Saturday, August 24, 2013

NASA Spitzer telescope celebrates ten years in space

A montage of images taken by NASA's Spitzer Space Telescope over the years. Credit: NASA/JPL-Caltech

Ten years after a Delta II rocket launched NASA's Spitzer Space Telescope, lighting up the night sky over Cape Canaveral, Fla., the fourth of the agency's four Great Observatories continues to illuminate the dark side of the cosmos with its infrared eyes.

The telescope studied comets and asteroids, counted stars, scrutinized planets and galaxies, and discovered soccer-ball-shaped carbon spheres in space called buckyballs.

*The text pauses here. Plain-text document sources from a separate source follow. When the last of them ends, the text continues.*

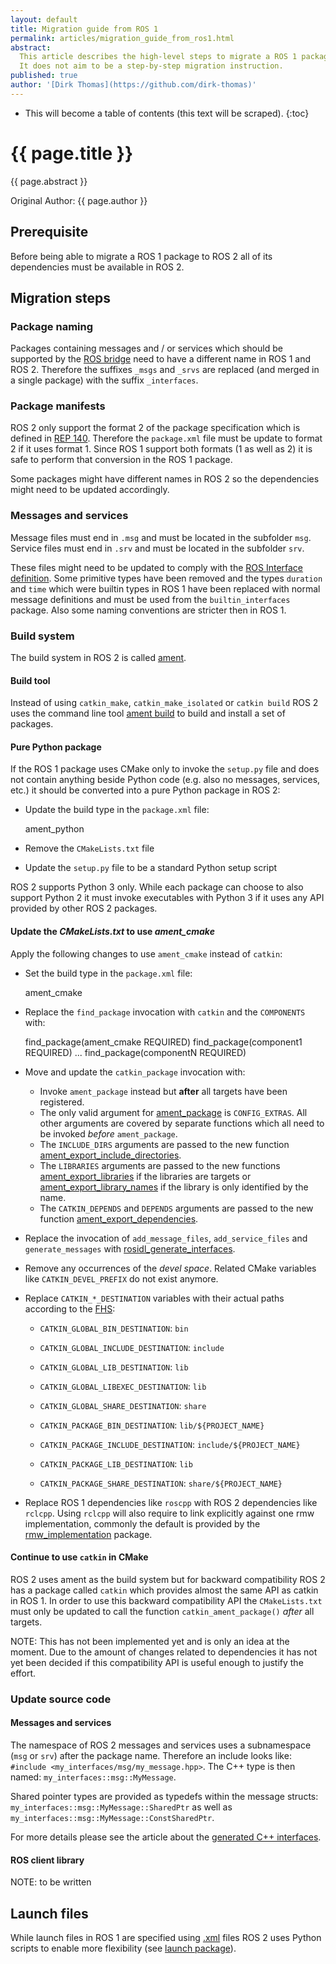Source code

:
 ```yaml
---
layout: default
title: Migration guide from ROS 1
permalink: articles/migration_guide_from_ros1.html
abstract:
  This article describes the high-level steps to migrate a ROS 1 package to ROS 2.
  It does not aim to be a step-by-step migration instruction.
published: true
author: '[Dirk Thomas](https://github.com/dirk-thomas)'
---
```


* This will become a table of contents (this text will be scraped).
{:toc}

# {{ page.title }}

<div class="abstract" markdown="1">
{{ page.abstract }}
</div>

Original Author: {{ page.author }}


## Prerequisite

Before being able to migrate a ROS 1 package to ROS 2 all of its dependencies must be available in ROS 2.


## Migration steps

### Package naming

Packages containing messages and / or services which should be supported by the [ROS bridge](https://github.com/ros2/ros1_bridge/) need to have a different name in ROS 1 and ROS 2.
Therefore the suffixes `_msgs` and `_srvs` are replaced (and merged in a single package) with the suffix `_interfaces`.


### Package manifests

ROS 2 only support the format 2 of the package specification which is defined in [REP 140](http://www.ros.org/reps/rep-0140.html).
Therefore the `package.xml` file must be update to format 2 if it uses format 1.
Since ROS 1 support both formats (1 as well as 2) it is safe to perform that conversion in the ROS 1 package.

Some packages might have different names in ROS 2 so the dependencies might need to be updated accordingly.


### Messages and services

Message files must end in `.msg` and must be located in the subfolder `msg`.
Service files must end in `.srv` and must be located in the subfolder `srv`.

These files might need to be updated to comply with the [ROS Interface definition](http://design.ros2.org/articles/interface_definition.html).
Some primitive types have been removed and the types `duration` and `time` which were builtin types in ROS 1 have been replaced with normal message definitions and must be used from the `builtin_interfaces` package.
Also some naming conventions are stricter then in ROS 1.


### Build system

The build system in ROS 2 is called [ament](http://design.ros2.org/articles/ament.html).


#### Build tool

Instead of using `catkin_make`, `catkin_make_isolated` or `catkin build` ROS 2 uses the command line tool [ament build](https://github.com/ament/ament_tools) to build and install a set of packages.


#### Pure Python package

If the ROS 1 package uses CMake only to invoke the `setup.py` file and does not contain anything beside Python code (e.g. also no messages, services, etc.) it should be converted into a pure Python package in ROS 2:

* Update the build type in the `package.xml` file:

    <export>
      <build_type>ament_python</build_type>
    </export>

* Remove the `CMakeLists.txt` file
* Update the `setup.py` file to be a standard Python setup script

ROS 2 supports Python 3 only.
While each package can choose to also support Python 2 it must invoke executables with Python 3 if it uses any API provided by other ROS 2 packages.


#### Update the *CMakeLists.txt* to use *ament_cmake*

Apply the following changes to use `ament_cmake` instead of `catkin`:

* Set the build type in the `package.xml` file:

    <export>
      <build_type>ament_cmake</build_type>
    </export>

* Replace the `find_package` invocation with `catkin` and the `COMPONENTS` with:

    find_package(ament_cmake REQUIRED)
    find_package(component1 REQUIRED)
    ...
    find_package(componentN REQUIRED)

* Move and update the `catkin_package` invocation with:

  * Invoke `ament_package` instead but **after** all targets have been registered.
  * The only valid argument for [ament_package](https://github.com/ament/ament_cmake/blob/master/ament_cmake_core/cmake/core/ament_package.cmake) is `CONFIG_EXTRAS`.
    All other arguments are covered by separate functions which all need to be invoked *before* `ament_package`.
  * The `INCLUDE_DIRS` arguments are passed to the new function [ament_export_include_directories](https://github.com/ament/ament_cmake/blob/master/ament_cmake_export_include_directories/cmake/ament_export_include_directories.cmake).
  * The `LIBRARIES` arguments are passed to the new functions [ament_export_libraries](https://github.com/ament/ament_cmake/blob/master/ament_cmake_export_libraries/cmake/ament_export_libraries.cmake) if the libraries are targets or [ament_export_library_names](https://github.com/ament/ament_cmake/blob/master/ament_cmake_export_libraries/cmake/ament_export_library_names.cmake) if the library is only identified by the name.
  * The `CATKIN_DEPENDS` and `DEPENDS` arguments are passed to the new function [ament_export_dependencies](https://github.com/ament/ament_cmake/blob/master/ament_cmake_export_dependencies/cmake/ament_export_dependencies.cmake).

* Replace the invocation of `add_message_files`, `add_service_files` and `generate_messages` with [rosidl_generate_interfaces](https://github.com/ros2/rosidl/blob/master/rosidl_cmake/cmake/rosidl_generate_interfaces.cmake).

* Remove any occurrences of the *devel space*.
  Related CMake variables like `CATKIN_DEVEL_PREFIX` do not exist anymore.

* Replace `CATKIN_*_DESTINATION` variables with their actual paths according to the [FHS](http://www.pathname.com/fhs/):

  * `CATKIN_GLOBAL_BIN_DESTINATION`: `bin`
  * `CATKIN_GLOBAL_INCLUDE_DESTINATION`: `include`
  * `CATKIN_GLOBAL_LIB_DESTINATION`: `lib`
  * `CATKIN_GLOBAL_LIBEXEC_DESTINATION`: `lib`
  * `CATKIN_GLOBAL_SHARE_DESTINATION`: `share`

  * `CATKIN_PACKAGE_BIN_DESTINATION`: `lib/${PROJECT_NAME}`
  * `CATKIN_PACKAGE_INCLUDE_DESTINATION`: `include/${PROJECT_NAME}`
  * `CATKIN_PACKAGE_LIB_DESTINATION`: `lib`
  * `CATKIN_PACKAGE_SHARE_DESTINATION`: `share/${PROJECT_NAME}`

* Replace ROS 1 dependencies like `roscpp` with ROS 2 dependencies like `rclcpp`.
  Using `rclcpp` will also require to link explicitly against one rmw implementation, commonly the default is provided by the [rmw_implementation](https://github.com/ros2/rmw_implementation/tree/master/rmw_implementation) package.


#### Continue to use `catkin` in CMake

ROS 2 uses ament as the build system but for backward compatibility ROS 2 has a package called `catkin` which provides almost the same API as catkin in ROS 1.
In order to use this backward compatibility API the `CMakeLists.txt` must only be updated to call the function `catkin_ament_package()` *after* all targets.

<div class="alert alert-warning" markdown="1">
NOTE: This has not been implemented yet and is only an idea at the moment.
Due to the amount of changes related to dependencies it has not yet been decided if this compatibility API is useful enough to justify the effort.
</div>


### Update source code

#### Messages and services

The namespace of ROS 2 messages and services uses a subnamespace (`msg` or `srv`) after the package name.
Therefore an include looks like: `#include <my_interfaces/msg/my_message.hpp>`.
The C++ type is then named: `my_interfaces::msg::MyMessage`.

Shared pointer types are provided as typedefs within the message structs: `my_interfaces::msg::MyMessage::SharedPtr` as well as `my_interfaces::msg::MyMessage::ConstSharedPtr`.

For more details please see the article about the [generated C++ interfaces](http://design.ros2.org/articles/generated_interfaces_cpp.html).


#### ROS client library

<div class="alert alert-warning" markdown="1">
NOTE: to be written
</div>


## Launch files

While launch files in ROS 1 are specified using [.xml](http://wiki.ros.org/roslaunch/XML) files ROS 2 uses Python scripts to enable more flexibility (see [launch package](https://github.com/ros2/launch/tree/master/launch)).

Moving into its second decade of scientific scouting from an Earth-trailing orbit, Spitzer continues to explore the cosmos near and far.

One additional task is helping NASA observe potential candidates for a developing mission to capture, redirect and explore a near-Earth asteroid.

"President Obama's goal of visiting an asteroid by 2025 combines NASA's diverse talents in a unified endeavor," said John Grunsfeld, NASA's associate administrator for science in Washington.

"Using Spitzer to help us characterize asteroids and potential targets for an asteroid mission advances both science and exploration."

Spitzer's infrared vision lets it see the far, cold and dusty side of the universe.

Close to home, the telescope has studied the comet dubbed Tempel 1, which was hit by NASA's Deep Impact mission in 2005.

Spitzer showed the composition of Tempel 1 resembled that of solar systems beyond our own. Spitzer also surprised the world by discovering the largest of Saturn's many rings.

The enormous ring, a wispy band of ice and dust particles, is very faint in visible light, but Spitzer's infrared detectors were able to pick up the glow from its heat.